# Reloads for S&W model 14



## Model52 (Mar 12, 2011)

I just bought a nice second-hand S&W Model 14 with a 6 inch barrel. I also own a Model 52 and have some very nice reloads for that gun: 2,4 grains of Vihtavuori behind a 148 grain HBWC bullet. However, when I use these reloads in the Model 14 revolver, the shots are all over the place, accuracy is gone!
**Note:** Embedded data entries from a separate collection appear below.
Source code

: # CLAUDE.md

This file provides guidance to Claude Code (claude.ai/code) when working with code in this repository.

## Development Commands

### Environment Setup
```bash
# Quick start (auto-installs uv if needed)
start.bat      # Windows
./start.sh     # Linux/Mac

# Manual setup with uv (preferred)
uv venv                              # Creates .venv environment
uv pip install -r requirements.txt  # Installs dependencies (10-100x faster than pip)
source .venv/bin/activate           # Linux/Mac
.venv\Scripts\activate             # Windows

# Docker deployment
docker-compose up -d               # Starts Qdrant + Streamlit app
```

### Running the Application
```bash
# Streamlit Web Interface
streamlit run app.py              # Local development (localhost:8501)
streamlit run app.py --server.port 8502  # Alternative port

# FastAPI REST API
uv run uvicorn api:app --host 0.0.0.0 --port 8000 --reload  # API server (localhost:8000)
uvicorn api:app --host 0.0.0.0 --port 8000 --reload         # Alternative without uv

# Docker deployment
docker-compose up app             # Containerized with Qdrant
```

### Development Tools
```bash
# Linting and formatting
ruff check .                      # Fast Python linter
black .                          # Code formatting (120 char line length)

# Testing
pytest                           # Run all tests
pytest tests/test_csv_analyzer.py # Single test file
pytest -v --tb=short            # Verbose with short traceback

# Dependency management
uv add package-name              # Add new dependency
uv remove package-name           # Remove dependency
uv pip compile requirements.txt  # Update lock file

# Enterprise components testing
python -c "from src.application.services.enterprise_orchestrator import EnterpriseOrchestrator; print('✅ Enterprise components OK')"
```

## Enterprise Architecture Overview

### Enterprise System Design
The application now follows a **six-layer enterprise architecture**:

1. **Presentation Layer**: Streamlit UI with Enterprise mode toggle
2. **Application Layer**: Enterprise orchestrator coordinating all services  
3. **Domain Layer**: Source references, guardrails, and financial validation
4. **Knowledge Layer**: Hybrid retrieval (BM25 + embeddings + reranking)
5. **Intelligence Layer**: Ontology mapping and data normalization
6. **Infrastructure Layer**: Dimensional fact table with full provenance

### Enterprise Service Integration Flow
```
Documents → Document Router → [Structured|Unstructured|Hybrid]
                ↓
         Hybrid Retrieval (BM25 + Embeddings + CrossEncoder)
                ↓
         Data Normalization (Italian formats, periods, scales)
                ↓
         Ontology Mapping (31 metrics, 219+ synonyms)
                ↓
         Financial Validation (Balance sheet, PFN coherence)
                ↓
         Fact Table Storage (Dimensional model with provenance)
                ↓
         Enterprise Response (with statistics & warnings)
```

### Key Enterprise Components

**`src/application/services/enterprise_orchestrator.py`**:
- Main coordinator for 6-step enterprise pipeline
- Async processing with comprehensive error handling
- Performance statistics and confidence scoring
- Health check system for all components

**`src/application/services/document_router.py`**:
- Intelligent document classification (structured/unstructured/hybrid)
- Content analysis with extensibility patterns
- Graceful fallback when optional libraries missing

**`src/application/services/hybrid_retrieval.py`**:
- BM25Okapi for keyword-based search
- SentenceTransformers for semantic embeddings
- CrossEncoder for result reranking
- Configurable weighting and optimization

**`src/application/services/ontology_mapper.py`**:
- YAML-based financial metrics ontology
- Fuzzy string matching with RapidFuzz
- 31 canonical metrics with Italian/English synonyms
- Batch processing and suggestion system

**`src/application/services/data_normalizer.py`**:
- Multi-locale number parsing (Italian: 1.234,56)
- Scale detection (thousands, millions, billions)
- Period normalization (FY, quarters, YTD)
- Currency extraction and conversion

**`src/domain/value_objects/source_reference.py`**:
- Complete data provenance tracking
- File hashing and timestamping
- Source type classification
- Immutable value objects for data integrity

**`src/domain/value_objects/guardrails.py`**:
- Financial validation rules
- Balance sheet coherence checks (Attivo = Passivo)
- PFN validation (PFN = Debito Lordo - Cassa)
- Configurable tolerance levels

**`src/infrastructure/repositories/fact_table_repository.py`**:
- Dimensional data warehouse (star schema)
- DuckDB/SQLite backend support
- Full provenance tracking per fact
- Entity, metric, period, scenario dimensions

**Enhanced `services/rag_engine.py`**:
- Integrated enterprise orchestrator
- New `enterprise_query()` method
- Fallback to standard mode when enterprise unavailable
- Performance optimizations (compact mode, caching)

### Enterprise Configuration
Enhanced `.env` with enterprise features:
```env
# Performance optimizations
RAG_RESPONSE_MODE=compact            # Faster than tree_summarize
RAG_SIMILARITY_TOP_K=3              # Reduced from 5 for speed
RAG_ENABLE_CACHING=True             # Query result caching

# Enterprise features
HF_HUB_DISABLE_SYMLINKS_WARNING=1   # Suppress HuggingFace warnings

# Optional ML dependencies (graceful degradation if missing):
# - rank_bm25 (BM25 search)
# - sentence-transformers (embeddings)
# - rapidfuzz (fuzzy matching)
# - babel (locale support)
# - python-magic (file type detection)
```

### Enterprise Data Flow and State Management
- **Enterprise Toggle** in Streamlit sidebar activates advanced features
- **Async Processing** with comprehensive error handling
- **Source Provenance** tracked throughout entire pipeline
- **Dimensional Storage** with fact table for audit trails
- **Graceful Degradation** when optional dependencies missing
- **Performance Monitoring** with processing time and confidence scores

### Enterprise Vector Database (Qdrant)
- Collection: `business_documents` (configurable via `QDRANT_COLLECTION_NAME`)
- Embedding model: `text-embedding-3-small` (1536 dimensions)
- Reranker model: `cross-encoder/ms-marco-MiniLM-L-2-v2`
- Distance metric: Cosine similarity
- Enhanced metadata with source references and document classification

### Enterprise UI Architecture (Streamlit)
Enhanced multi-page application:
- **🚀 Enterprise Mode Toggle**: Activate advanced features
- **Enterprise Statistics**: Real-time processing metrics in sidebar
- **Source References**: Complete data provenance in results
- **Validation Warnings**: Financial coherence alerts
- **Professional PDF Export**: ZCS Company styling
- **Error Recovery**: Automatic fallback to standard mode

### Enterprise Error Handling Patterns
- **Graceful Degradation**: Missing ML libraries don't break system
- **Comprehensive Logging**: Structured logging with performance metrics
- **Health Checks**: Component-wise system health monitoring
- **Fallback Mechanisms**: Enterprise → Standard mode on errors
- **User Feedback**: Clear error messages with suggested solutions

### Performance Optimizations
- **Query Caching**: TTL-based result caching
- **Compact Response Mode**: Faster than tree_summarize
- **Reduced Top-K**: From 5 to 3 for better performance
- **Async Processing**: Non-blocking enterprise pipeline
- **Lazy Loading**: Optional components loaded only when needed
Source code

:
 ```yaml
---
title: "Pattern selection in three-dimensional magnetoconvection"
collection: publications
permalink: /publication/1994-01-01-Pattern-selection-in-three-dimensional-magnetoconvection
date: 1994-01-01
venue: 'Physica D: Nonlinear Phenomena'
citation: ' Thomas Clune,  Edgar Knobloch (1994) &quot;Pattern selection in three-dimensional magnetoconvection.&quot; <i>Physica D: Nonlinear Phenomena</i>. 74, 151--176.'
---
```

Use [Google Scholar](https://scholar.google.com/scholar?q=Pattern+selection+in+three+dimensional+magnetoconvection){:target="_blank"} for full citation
I don't dare to go any lower in the Vihtavuori load for matters of consistency, so I guess I'll need to use another powder for the revolver. Any suggestions?


----------



## parisite (Feb 23, 2010)

I've never used Vihtavuori powder but I know my model 14 performs a lot better with quite a bit heavier load than my model 52 wadcutter gun. At 3.0gr of Bullseye it starts to come into its own.


----------



## Overkill0084 (Nov 28, 2010)

Can you go up a bit w/ the VV powder? The revolver might just need a bit more umph than the 52.
If not, then the Bullseye is probably a very good choice.


----------



## DJ Niner (Oct 3, 2006)

Back when I shot a lot of .38 Special wadcutter (and some SWC/RNL) ammo in competitions, I used Winchester 231 powder in my handloads with very good results. Accurate loads weren't hard to find, and it seemed to burn a bit cleaner than Bullseye, at least in my guns. For a while, I was using Win231 in .38 Special, .44 Magnum, and .45 ACP target loads; medium-power .357 loads; and full-power 9mm and .45 ACP ammo. Pretty versatile stuff, and I went through a lot of it.


----------



## Model52 (Mar 12, 2011)

Thanks for the replies. The problem is that here not all powders are available. So first I'll try the suggestion to load a little heavier, and see what that gives. Are there any conversion tables from Bullseye to Vihtavuori? I don't seem to find any on the net...


----------



## DJ Niner (Oct 3, 2006)

Do you know what kind of velocity you're getting with your current load? For best results, most .38 HBWC target loads I've seen or used try to keep their velocities in the 740 to 800 feet-per-second range. If you go much slower than 700 FPS, the base of the bullet may not seal the bore properly and gas blow-by will ruin accuracy; much faster and the soft lead bullet may skid or deform, also causing problems. 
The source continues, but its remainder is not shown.